Lin Erda, one of China's leading negotiators on climate change, gave his green proposal during an exclusive interview with China Daily before Premier Wen Jiabao leaves for the United Nations High-Level Event on the Millennium Development Goals, which is scheduled for next Thursday.
"Rich countries must cut emissions first, and help developing countries on technology transfer," said Lin, who insists developed countries should cut emissions by at least 80 percent by 2050.
Lin, who also one of the 12 members of the National Expert Committee for Climate Change, said he has submitted his proposal to the government, but it is not clear whether the government will adopt it in future international negotiations.
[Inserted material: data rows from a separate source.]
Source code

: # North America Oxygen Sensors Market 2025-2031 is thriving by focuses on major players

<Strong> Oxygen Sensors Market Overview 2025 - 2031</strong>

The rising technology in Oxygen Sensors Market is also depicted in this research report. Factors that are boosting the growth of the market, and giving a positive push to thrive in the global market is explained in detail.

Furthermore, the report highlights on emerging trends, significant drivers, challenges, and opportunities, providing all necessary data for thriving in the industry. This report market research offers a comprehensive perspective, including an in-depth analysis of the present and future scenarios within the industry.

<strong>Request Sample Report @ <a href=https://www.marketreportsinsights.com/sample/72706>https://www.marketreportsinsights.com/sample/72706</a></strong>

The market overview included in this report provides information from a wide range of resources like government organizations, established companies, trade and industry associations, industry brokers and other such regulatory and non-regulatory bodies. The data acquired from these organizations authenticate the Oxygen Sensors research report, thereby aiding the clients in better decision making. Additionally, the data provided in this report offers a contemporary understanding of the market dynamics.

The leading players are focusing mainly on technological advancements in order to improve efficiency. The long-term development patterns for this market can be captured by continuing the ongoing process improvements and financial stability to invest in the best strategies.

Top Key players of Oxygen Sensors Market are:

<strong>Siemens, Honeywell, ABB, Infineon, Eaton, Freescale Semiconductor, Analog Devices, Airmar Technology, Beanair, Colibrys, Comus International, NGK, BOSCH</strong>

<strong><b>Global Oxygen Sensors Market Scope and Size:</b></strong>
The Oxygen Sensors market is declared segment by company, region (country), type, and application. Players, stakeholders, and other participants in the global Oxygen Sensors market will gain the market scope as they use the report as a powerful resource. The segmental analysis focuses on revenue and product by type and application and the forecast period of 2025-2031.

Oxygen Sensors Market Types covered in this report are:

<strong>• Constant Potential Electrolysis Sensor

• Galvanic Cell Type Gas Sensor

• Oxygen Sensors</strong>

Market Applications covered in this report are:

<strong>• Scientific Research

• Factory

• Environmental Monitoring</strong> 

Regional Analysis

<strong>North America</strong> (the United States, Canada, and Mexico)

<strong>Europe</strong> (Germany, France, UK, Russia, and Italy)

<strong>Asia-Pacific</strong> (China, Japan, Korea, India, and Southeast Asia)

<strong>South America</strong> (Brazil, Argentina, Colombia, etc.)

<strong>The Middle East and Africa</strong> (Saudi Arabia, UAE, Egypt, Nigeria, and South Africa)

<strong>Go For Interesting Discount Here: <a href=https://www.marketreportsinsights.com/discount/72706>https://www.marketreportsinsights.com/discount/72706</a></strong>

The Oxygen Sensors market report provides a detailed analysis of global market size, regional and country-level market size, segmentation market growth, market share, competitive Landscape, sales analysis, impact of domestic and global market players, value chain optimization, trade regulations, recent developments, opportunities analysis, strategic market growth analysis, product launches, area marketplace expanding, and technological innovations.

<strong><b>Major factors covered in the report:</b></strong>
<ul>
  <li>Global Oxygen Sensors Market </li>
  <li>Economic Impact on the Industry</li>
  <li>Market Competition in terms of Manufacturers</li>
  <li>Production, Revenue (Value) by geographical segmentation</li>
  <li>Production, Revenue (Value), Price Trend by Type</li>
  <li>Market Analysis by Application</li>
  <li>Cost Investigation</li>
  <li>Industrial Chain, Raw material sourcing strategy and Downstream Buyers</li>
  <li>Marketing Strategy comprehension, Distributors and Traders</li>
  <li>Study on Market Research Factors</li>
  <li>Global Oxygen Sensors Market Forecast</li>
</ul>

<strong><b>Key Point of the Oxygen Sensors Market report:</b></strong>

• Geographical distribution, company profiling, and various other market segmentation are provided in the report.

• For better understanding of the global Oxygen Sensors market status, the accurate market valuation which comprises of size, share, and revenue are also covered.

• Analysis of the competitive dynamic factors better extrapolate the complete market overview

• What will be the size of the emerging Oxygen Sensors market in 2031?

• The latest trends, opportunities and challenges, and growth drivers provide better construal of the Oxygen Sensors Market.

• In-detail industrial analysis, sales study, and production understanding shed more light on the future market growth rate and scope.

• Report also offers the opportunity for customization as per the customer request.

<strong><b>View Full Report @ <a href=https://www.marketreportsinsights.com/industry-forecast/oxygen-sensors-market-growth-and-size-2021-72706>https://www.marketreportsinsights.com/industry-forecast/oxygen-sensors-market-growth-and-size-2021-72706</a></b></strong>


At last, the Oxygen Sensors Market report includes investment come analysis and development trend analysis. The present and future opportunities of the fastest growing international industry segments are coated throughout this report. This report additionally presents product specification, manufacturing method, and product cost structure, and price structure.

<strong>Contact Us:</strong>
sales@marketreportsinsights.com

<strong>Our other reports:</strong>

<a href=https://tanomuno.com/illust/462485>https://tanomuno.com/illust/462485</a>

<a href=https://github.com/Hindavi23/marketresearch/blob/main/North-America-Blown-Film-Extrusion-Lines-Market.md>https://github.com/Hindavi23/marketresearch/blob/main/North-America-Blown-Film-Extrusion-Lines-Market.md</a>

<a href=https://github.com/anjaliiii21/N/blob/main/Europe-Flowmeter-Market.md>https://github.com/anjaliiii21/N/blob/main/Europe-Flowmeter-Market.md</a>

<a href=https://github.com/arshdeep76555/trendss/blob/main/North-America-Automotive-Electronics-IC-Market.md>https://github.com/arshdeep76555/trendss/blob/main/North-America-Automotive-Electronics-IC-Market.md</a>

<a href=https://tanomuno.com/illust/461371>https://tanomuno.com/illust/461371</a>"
US-based non-profit group Environmental Defense's chief economist Daniel J. Dudek agreed with Lin's proposal to have developed countries take the lead in emissions reduction. He said the US should take responsibility by reducing carbon dioxide emissions first because it has been the world's largest emitter of CO2 for decades and has more capacity to adopt energy efficiency.
At the Bali conference, the UN also urged the world's richest countries to take the lead in balancing the carbon budget by cutting emissions by at least 80 percent by 2050.
"If developed countries can cut its per capita emissions to China's level, it means they have really good technology," Lin said. "Then China would like to take appropriate actions to reduce emissions after they (developed countries) fulfill their obligations for technology transfer."